For Sauer, who teaches drawing, sculpture and prints, the event was the perfect community outreach component to Pace Prints, an exhibition he is very excited about.

“I have been dreaming of this show for many, many years,” he said.

Pace Prints is the showing of work created in the Pace Printmaking Studio, a master print shop in New York City. St. Olaf students have been visiting that venue for over 30 years as part of the New York Art Interim, the vocational interim class that the St. Olaf Art Department takes every other year with 18 students.

“It invites artists to come in and create prints as fine art, and it’s related to their own work, but it’s always a transition into something unique and new for themselves,” Saurer said.

Saurer, along with museum director Jane Becker Nelson and Pace master printer Justin Israels, curated the show, which runs through November.

“This is the first time we’ve done this [event], I’d love to think about doing it again,” Sauer said. “It’s a lot of work. My current printmaking class is volunteering, acting like master printers, which is the impetus for the show- the show is about the collaboration between the artists and the master printer, so we’re sort of practicing taking on that role. It’s a lot of fun.”

Saurer was very happy with the turnout for the four-hour long event, which drew many families from Northfield as well as students.

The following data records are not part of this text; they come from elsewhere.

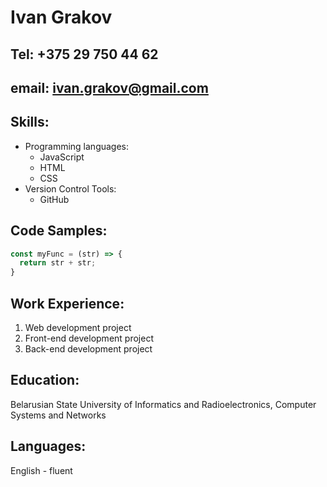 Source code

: # __Ivan Grakov__
## Tel: +375 29 750 44 62
## email: ivan.grakov@gmail.com

## Skills:
- Programming languages:
  - JavaScript
  - HTML
  - CSS
- Version Control Tools:
  - GitHub

## Code Samples:
```javascript
const myFunc = (str) => {
  return str + str;
}
```

## Work Experience:
1. Web development project
2. Front-end development project
3. Back-end development project

## Education:
Belarusian State University of Informatics and Radioelectronics, Computer Systems and Networks

## Languages:
English - fluent
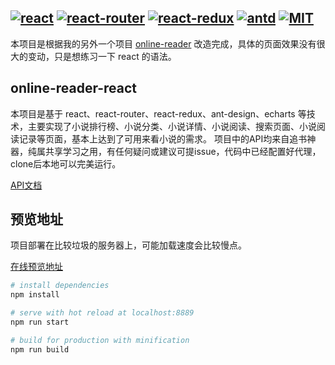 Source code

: ## [![react](https://img.shields.io/badge/react-16.13.1-brightgreen.svg)](https://github.com/facebook/react) [![react-router](https://img.shields.io/badge/react--router-5.1.2-brightgreen.svg)](https://github.com/ReactTraining/react-router) [![react-redux](https://img.shields.io/badge/react--redux-4.0.5-brightgreen.svg)](https://github.com/reduxjs/react-redux) [![antd](https://img.shields.io/badge/antd-4.1.2-brightgreen.svg)](https://github.com/ant-design/ant-design) [![MIT](https://img.shields.io/badge/License-MIT-blue.svg)](https://opensource.org/licenses/MIT)

本项目是根据我的另外一个项目 [online-reader](https://github.com/ZhuQiMing-CN/online-reader) 改造完成，具体的页面效果没有很大的变动，只是想练习一下 react 的语法。

## online-reader-react
本项目是基于 react、react-router、react-redux、ant-design、echarts 等技术，主要实现了小说排行榜、小说分类、小说详情、小说阅读、搜索页面、小说阅读记录等页面，基本上达到了可用来看小说的需求。
项目中的API均来自追书神器，纯属共享学习之用，有任何疑问或建议可提issue，代码中已经配置好代理，clone后本地可以完美运行。

[API文档](https://github.com/ZhuQiMing-CN/online-reader/blob/master/api.md)

## 预览地址
项目部署在比较垃圾的服务器上，可能加载速度会比较慢点。

[在线预览地址](http://139.186.18.98:8890)

``` bash
# install dependencies
npm install

# serve with hot reload at localhost:8889
npm run start

# build for production with minification
npm run build
```

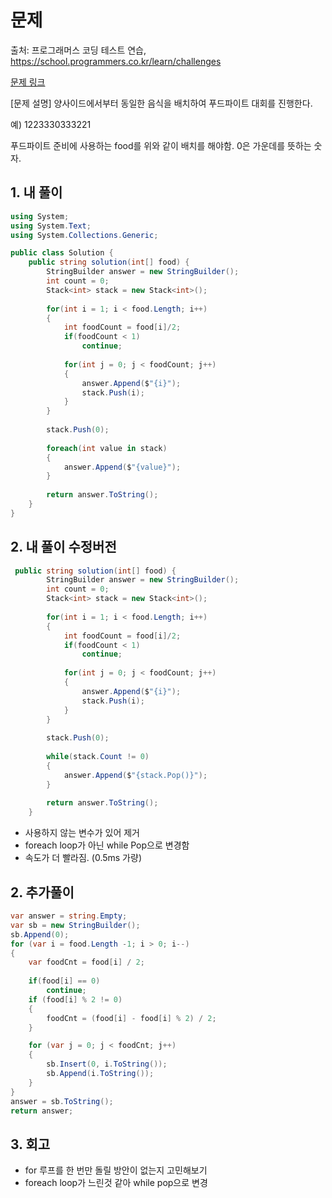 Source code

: # 문제
출처: 프로그래머스 코딩 테스트 연습, https://school.programmers.co.kr/learn/challenges

[문제 링크](https://school.programmers.co.kr/learn/courses/30/lessons/134240)


[문제 설명]
양사이드에서부터 동일한 음식을 배치하여 푸드파이트 대회를 진행한다.

예)
1223330333221

푸드파이트 준비에 사용하는 food를 위와 같이 배치를 해야함.
0은 가운데를 뜻하는 숫자.

## 1. 내 풀이
``` C#
using System;
using System.Text;
using System.Collections.Generic;

public class Solution {
    public string solution(int[] food) {
        StringBuilder answer = new StringBuilder();
        int count = 0;
        Stack<int> stack = new Stack<int>();
        
        for(int i = 1; i < food.Length; i++)
        {
            int foodCount = food[i]/2;
            if(foodCount < 1)
                continue;
            
            for(int j = 0; j < foodCount; j++)
            {
                answer.Append($"{i}");
                stack.Push(i);
            }
        }
        
        stack.Push(0);
        
        foreach(int value in stack)
        {
            answer.Append($"{value}");
        }
        
        return answer.ToString();
    }
}
```

## 2. 내 풀이 수정버전
``` C#
 public string solution(int[] food) {
        StringBuilder answer = new StringBuilder();
        int count = 0;
        Stack<int> stack = new Stack<int>();
        
        for(int i = 1; i < food.Length; i++)
        {
            int foodCount = food[i]/2;
            if(foodCount < 1)
                continue;
            
            for(int j = 0; j < foodCount; j++)
            {
                answer.Append($"{i}");
                stack.Push(i);
            }
        }
        
        stack.Push(0);
        
        while(stack.Count != 0)
        {
            answer.Append($"{stack.Pop()}");
        }
        
        return answer.ToString();
    }
```
- 사용하지 않는 변수가 있어 제거
- foreach loop가 아닌 while Pop으로 변경함
- 속도가 더 빨라짐. (0.5ms 가량)

## 2. 추가풀이
```c#
var answer = string.Empty;
var sb = new StringBuilder();
sb.Append(0);
for (var i = food.Length -1; i > 0; i--)
{
    var foodCnt = food[i] / 2;
    
    if(food[i] == 0)
        continue;
    if (food[i] % 2 != 0)
    {
        foodCnt = (food[i] - food[i] % 2) / 2;
    }

    for (var j = 0; j < foodCnt; j++)
    {
        sb.Insert(0, i.ToString());
        sb.Append(i.ToString());
    }
}
answer = sb.ToString();
return answer;
```

## 3. 회고
- for 루프를 한 번만 돌릴 방안이 없는지 고민해보기
- foreach loop가 느린것 같아 while pop으로 변경
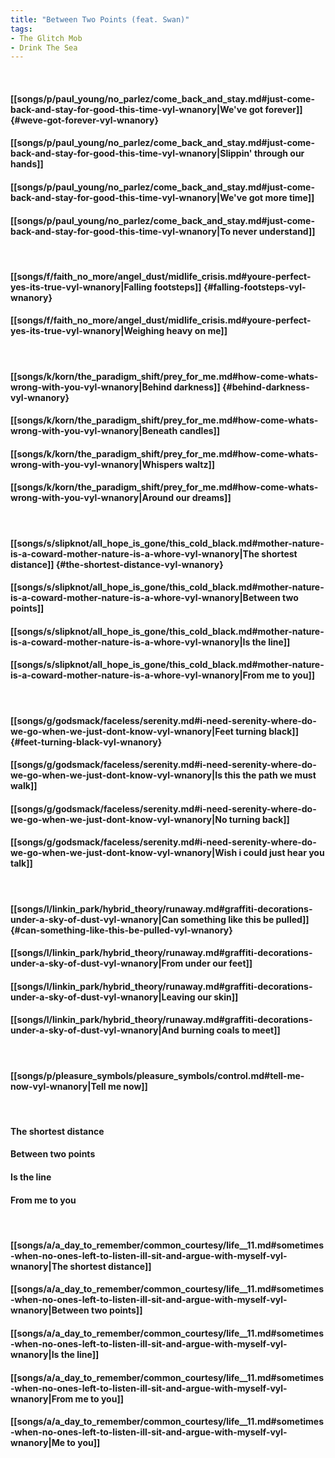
 ```yaml
---
title: "Between Two Points (feat. Swan)"
tags:
- The Glitch Mob
- Drink The Sea
---
```

&nbsp;
#### [[songs/p/paul_young/no_parlez/come_back_and_stay.md#just-come-back-and-stay-for-good-this-time-vyl-wnanory|We've got forever]] {#weve-got-forever-vyl-wnanory}
#### [[songs/p/paul_young/no_parlez/come_back_and_stay.md#just-come-back-and-stay-for-good-this-time-vyl-wnanory|Slippin' through our hands]]
#### [[songs/p/paul_young/no_parlez/come_back_and_stay.md#just-come-back-and-stay-for-good-this-time-vyl-wnanory|We've got more time]]
#### [[songs/p/paul_young/no_parlez/come_back_and_stay.md#just-come-back-and-stay-for-good-this-time-vyl-wnanory|To never understand]]
&nbsp;
#### [[songs/f/faith_no_more/angel_dust/midlife_crisis.md#youre-perfect-yes-its-true-vyl-wnanory|Falling footsteps]] {#falling-footsteps-vyl-wnanory}
#### [[songs/f/faith_no_more/angel_dust/midlife_crisis.md#youre-perfect-yes-its-true-vyl-wnanory|Weighing heavy on me]]
&nbsp;
#### [[songs/k/korn/the_paradigm_shift/prey_for_me.md#how-come-whats-wrong-with-you-vyl-wnanory|Behind darkness]] {#behind-darkness-vyl-wnanory}
#### [[songs/k/korn/the_paradigm_shift/prey_for_me.md#how-come-whats-wrong-with-you-vyl-wnanory|Beneath candles]]
#### [[songs/k/korn/the_paradigm_shift/prey_for_me.md#how-come-whats-wrong-with-you-vyl-wnanory|Whispers waltz]]
#### [[songs/k/korn/the_paradigm_shift/prey_for_me.md#how-come-whats-wrong-with-you-vyl-wnanory|Around our dreams]]
&nbsp;
#### [[songs/s/slipknot/all_hope_is_gone/this_cold_black.md#mother-nature-is-a-coward-mother-nature-is-a-whore-vyl-wnanory|The shortest distance]] {#the-shortest-distance-vyl-wnanory}
#### [[songs/s/slipknot/all_hope_is_gone/this_cold_black.md#mother-nature-is-a-coward-mother-nature-is-a-whore-vyl-wnanory|Between two points]]
#### [[songs/s/slipknot/all_hope_is_gone/this_cold_black.md#mother-nature-is-a-coward-mother-nature-is-a-whore-vyl-wnanory|Is the line]]
#### [[songs/s/slipknot/all_hope_is_gone/this_cold_black.md#mother-nature-is-a-coward-mother-nature-is-a-whore-vyl-wnanory|From me to you]]
&nbsp;
#### [[songs/g/godsmack/faceless/serenity.md#i-need-serenity-where-do-we-go-when-we-just-dont-know-vyl-wnanory|Feet turning black]] {#feet-turning-black-vyl-wnanory}
#### [[songs/g/godsmack/faceless/serenity.md#i-need-serenity-where-do-we-go-when-we-just-dont-know-vyl-wnanory|Is this the path we must walk]]
#### [[songs/g/godsmack/faceless/serenity.md#i-need-serenity-where-do-we-go-when-we-just-dont-know-vyl-wnanory|No turning back]]
#### [[songs/g/godsmack/faceless/serenity.md#i-need-serenity-where-do-we-go-when-we-just-dont-know-vyl-wnanory|Wish i could just hear you talk]]
&nbsp;
#### [[songs/l/linkin_park/hybrid_theory/runaway.md#graffiti-decorations-under-a-sky-of-dust-vyl-wnanory|Can something like this be pulled]] {#can-something-like-this-be-pulled-vyl-wnanory}
#### [[songs/l/linkin_park/hybrid_theory/runaway.md#graffiti-decorations-under-a-sky-of-dust-vyl-wnanory|From under our feet]]
#### [[songs/l/linkin_park/hybrid_theory/runaway.md#graffiti-decorations-under-a-sky-of-dust-vyl-wnanory|Leaving our skin]]
#### [[songs/l/linkin_park/hybrid_theory/runaway.md#graffiti-decorations-under-a-sky-of-dust-vyl-wnanory|And burning coals to meet]]
&nbsp;
#### [[songs/p/pleasure_symbols/pleasure_symbols/control.md#tell-me-now-vyl-wnanory|Tell me now]]
&nbsp;
#### The shortest distance
#### Between two points
#### Is the line
#### From me to you
&nbsp;
#### [[songs/a/a_day_to_remember/common_courtesy/life__11.md#sometimes-when-no-ones-left-to-listen-ill-sit-and-argue-with-myself-vyl-wnanory|The shortest distance]]
#### [[songs/a/a_day_to_remember/common_courtesy/life__11.md#sometimes-when-no-ones-left-to-listen-ill-sit-and-argue-with-myself-vyl-wnanory|Between two points]]
#### [[songs/a/a_day_to_remember/common_courtesy/life__11.md#sometimes-when-no-ones-left-to-listen-ill-sit-and-argue-with-myself-vyl-wnanory|Is the line]]
#### [[songs/a/a_day_to_remember/common_courtesy/life__11.md#sometimes-when-no-ones-left-to-listen-ill-sit-and-argue-with-myself-vyl-wnanory|From me to you]]
#### [[songs/a/a_day_to_remember/common_courtesy/life__11.md#sometimes-when-no-ones-left-to-listen-ill-sit-and-argue-with-myself-vyl-wnanory|Me to you]]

“It’s well-received,” he said. “There apparently is a need for members of the Northfield community to come into the wonderful studio and have a productive, safe place to work, so we may do this again in the future, not just for college kids but for people in town.”

Marni Kaldjian ’17, a student in the printmaking class, agrees.

“There’s often this disconnect between the community and St. Olaf, and it’s a place where a large percentage of Northfield’s population lives,” she said. “It’s important to try to bridge that gap. Art is an incredible thing to build community with.”